The United States Fashion Industry Association (USFIA) president Julia Hughes said the US hearing on the enforcement of the Uyghur Forced Labor Prevention Act (UFLPA) was a positive step towards improving the understanding about UFLPA enforcement strategies and how the private sector is a partner in those efforts.

She added that she appreciates the Subcommittee, and the US Congress wants to ensure the enforcement of the UFLPA is targeted and effective and fashion brands and retailers are also committed to ensuring forced labour is eliminated from the supply chain.

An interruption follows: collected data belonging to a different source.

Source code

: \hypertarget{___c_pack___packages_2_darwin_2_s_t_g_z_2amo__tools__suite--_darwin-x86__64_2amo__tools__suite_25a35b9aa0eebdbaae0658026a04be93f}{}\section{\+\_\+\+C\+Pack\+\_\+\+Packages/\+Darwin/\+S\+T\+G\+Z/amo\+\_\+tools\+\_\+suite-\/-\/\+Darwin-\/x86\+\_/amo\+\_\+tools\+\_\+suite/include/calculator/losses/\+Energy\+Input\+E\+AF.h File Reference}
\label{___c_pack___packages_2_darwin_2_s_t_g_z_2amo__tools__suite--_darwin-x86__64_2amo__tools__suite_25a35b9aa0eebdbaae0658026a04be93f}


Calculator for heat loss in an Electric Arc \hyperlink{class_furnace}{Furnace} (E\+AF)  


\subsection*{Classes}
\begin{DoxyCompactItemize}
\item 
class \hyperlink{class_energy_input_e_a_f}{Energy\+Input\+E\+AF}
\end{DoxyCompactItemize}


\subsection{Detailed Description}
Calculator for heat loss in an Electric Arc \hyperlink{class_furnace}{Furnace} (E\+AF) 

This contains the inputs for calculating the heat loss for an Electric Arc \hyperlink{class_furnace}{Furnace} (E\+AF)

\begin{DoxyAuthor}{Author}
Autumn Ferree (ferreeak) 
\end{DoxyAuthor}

She stated: “We will continue to work with Congress, the Department of Homeland Security, the Department of Labor, US Customs and Border Protection, an the Forced Labor Enforcement Task Force to improve transparency, improve targeting, and develop a joint approach with the fashion industry to focus on high-risk trade without stopping legitimate trade.”

American Apparel & Footwear Association (AAFA)’s SVP Nate Herman added: “Our members have a zero tolerance for forced labour and will continue to make every effort to mitigate, root out, eliminate, and prevent forced labour in their supply chains.”

He explained AAFA’s members are continuously strengthening the measures they take to identify and eliminate forced labour from their supply chains with AAFA brands implementing traceability, new technologies, and other tools to ensure that there is no forced labour in their supply chains.

US fashion sector’s concerns over incorrectly detained apparel shipments

But, he noted one concern is that more than 37% of the adjudicated apparel and textile shipments that Customs and Border Protection (CBP) detained since the inception of UFLPA were ultimately determined to have no nexus with Xinjiang or any forced labour.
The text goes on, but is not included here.